Maya Angelou: A Prevailing Legacy of Art and Activism

Jahshua Hardy-Everett, Contributor

On February 15, 2011, actress, American poet, and Civil Rights activist Maya Angelou received the 2010 Medal of Freedom from Former President Barack Obama.

According to Obama, she received the award: “By holding on even amid cruelty and loss, and then expanding to a sense of compassion – an ability to love. By holding on to her humanity, she has inspired countless others who have known injustice and misfortune in their own lives.”

Angelou was known for her outstanding roles in movies such as Porgy and Bess, Poetic Justice, and the more popular Madea’s Family Reunion. She was also a Civil Rights Activist, and served as the Northern Coordinator for the Southern Christian Leadership Conference in 1959.

She worked with many known activists such as Doctor Martin Luther King Junior and Malcolm X. In the 1970s, she was nominated for a Pulitzer Prize for her first anthology of public poems Just Give Me a Cool Drink of Water ‘fore I Diiie (1971).

The poems speak about her work as an influencer in the Civil Rights Movement from 1965-1968. From 1961 to 1962, Angelou was an associate editor for The Arab Observer in Cairo, Egypt. From 1964 to 1966, she was the feature editor of the African Review in Ghana. Angelou’s famous autobiography: I Know Why the Caged Bird Sings, has been widely praised.

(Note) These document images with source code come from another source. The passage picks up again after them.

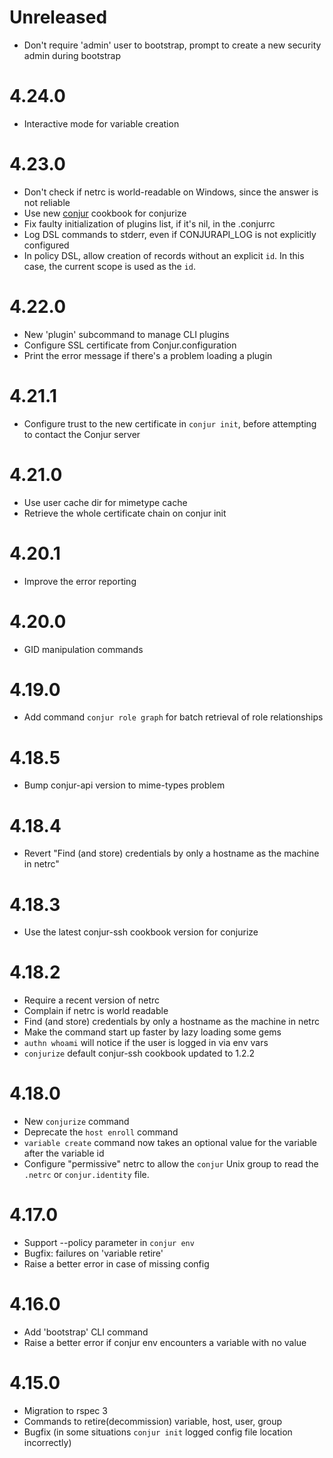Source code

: # Unreleased

* Don't require 'admin' user to bootstrap, prompt to create a new security admin during bootstrap

# 4.24.0

* Interactive mode for variable creation

# 4.23.0

* Don't check if netrc is world-readable on Windows, since the answer is not reliable
* Use new [conjur](https://supermarket.chef.io/cookbooks/conjur) cookbook for conjurize
* Fix faulty initialization of plugins list, if it's nil, in the .conjurrc
* Log DSL commands to stderr, even if CONJURAPI_LOG is not explicitly configured
* In policy DSL, allow creation of records without an explicit `id`. In this case, the current scope is used as the `id`.

# 4.22.0

* New 'plugin' subcommand to manage CLI plugins
* Configure SSL certificate from Conjur.configuration
* Print the error message if there's a problem loading a plugin

# 4.21.1

* Configure trust to the new certificate in `conjur init`, before attempting to contact the Conjur server

# 4.21.0

* Use user cache dir for mimetype cache
* Retrieve the whole certificate chain on conjur init

# 4.20.1

* Improve the error reporting

# 4.20.0

* GID manipulation commands

# 4.19.0

* Add command `conjur role graph` for batch retrieval of role relationships

# 4.18.5

* Bump conjur-api version to mime-types problem

# 4.18.4

* Revert "Find (and store) credentials by only a hostname as the machine in netrc"

# 4.18.3

* Use the latest conjur-ssh cookbook version for conjurize

# 4.18.2

* Require a recent version of netrc
* Complain if netrc is world readable
* Find (and store) credentials by only a hostname as the machine in netrc
* Make the command start up faster by lazy loading some gems
* `authn whoami` will notice if the user is logged in via env vars
* `conjurize` default conjur-ssh cookbook updated to 1.2.2

# 4.18.0

* New `conjurize` command
* Deprecate the `host enroll` command
* `variable create` command now takes an optional value for the variable after the variable id
* Configure "permissive" netrc to allow the `conjur` Unix group to read the `.netrc` or `conjur.identity` file.

# 4.17.0

* Support --policy parameter in `conjur env`
* Bugfix: failures on 'variable retire'
* Raise a better error in case of missing config

# 4.16.0

* Add 'bootstrap' CLI command
* Raise a better error if conjur env encounters a variable with no value

# 4.15.0

* Migration to rspec 3
* Commands to retire(decommission) variable, host, user, group
* Bugfix (in some situations `conjur init` logged config file location incorrectly)
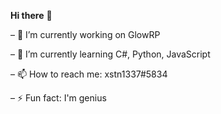 **Hi there** 👋

– 🔭 I’m currently working on GlowRP

– 🌱 I’m currently learning C#, Python, JavaScript

– 📫 How to reach me: xstn1337#5834

– ⚡ Fun fact: I'm genius
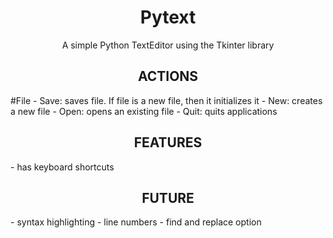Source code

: <h1 align="center">Pytext</h1>
<div align="center">
	A simple Python TextEditor using the Tkinter library
</div>

<h2 align = "center"> ACTIONS </h2>
#File
- Save: saves file. If file is a new file, then it initializes it 
- New: creates a new file
- Open: opens an existing file
- Quit: quits applications

<h2 align = "center"> FEATURES </h2>
- has keyboard shortcuts

<h2 align = "center"> FUTURE </h2>
- syntax highlighting
- line numbers
- find and replace option




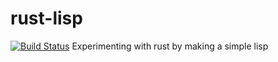 # rust-lisp
[![Build Status](https://travis-ci.org/ibawt/rust-lisp.svg?branch=master)](https://travis-ci.org/ibawt/rust-lisp)
Experimenting with rust by making a simple lisp
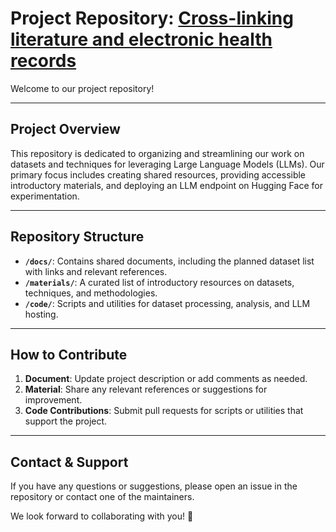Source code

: # Project Repository: [Cross-linking literature and electronic health records](https://github.com/HDRUK/hackathon-projects-2025/blob/main/7.md)

Welcome to our project repository! 

---

## Project Overview

This repository is dedicated to organizing and streamlining our work on datasets and techniques for leveraging Large Language Models (LLMs). Our primary focus includes creating shared resources, providing accessible introductory materials, and deploying an LLM endpoint on Hugging Face for experimentation.

---

## Repository Structure

- **`/docs/`**: Contains shared documents, including the planned dataset list with links and relevant references.  
- **`/materials/`**: A curated list of introductory resources on datasets, techniques, and methodologies.  
- **`/code/`**: Scripts and utilities for dataset processing, analysis, and LLM hosting.  


---

## How to Contribute

1. **Document**: Update project description or add comments as needed.  
2. **Material**: Share any relevant references or suggestions for improvement.  
3. **Code Contributions**: Submit pull requests for scripts or utilities that support the project.  

---

## Contact & Support

If you have any questions or suggestions, please open an issue in the repository or contact one of the maintainers.

We look forward to collaborating with you! 🚀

According to the New York Times, her book was the first by an African American woman to garner widespread readership. She has received the Presidential Medal of the Arts, the Lincoln Medal, and the Literary Arts Award from former First Lady Michelle Obama at the BET awards in Washington D.C.

Angelou is also known for her ethereal poetry. Her poem Still I Rise talks about how even though times are hard, she can overcome any obstacle through her self-confidence and self-motivation.

A line from her poem reads: “You may shoot me with your words, you may cut me with your eyes, you may kill me with your hatefulness, but still, like air, I’ll rise.”

Angelou was the first African American woman to direct in Hollywood. Starting in 1971, She wrote, produced, and starred in many events for television, film, and stage. One of Angelou’s most famous screenplays that she wrote was Georgia, Georgia. The movie follows a singer who falls in love with a white U.S. photographer in Sweden.

Angelou also was nominated for two Tony awards. First for her Broadway debut in Look Look (1971), and again for her role in Roots (1977). Angelou passed away on May 28, 2014, in North Carolina where she served as a Professor in American Studies at Wake Forest University since 1982.

Most people know Angelou for her poetry, screenwriting, and acting. But what they don’t know is that she was one of the people who helped the history of African Americans today. Her legacy will live on for generations of African American poets and actors and actresses to come.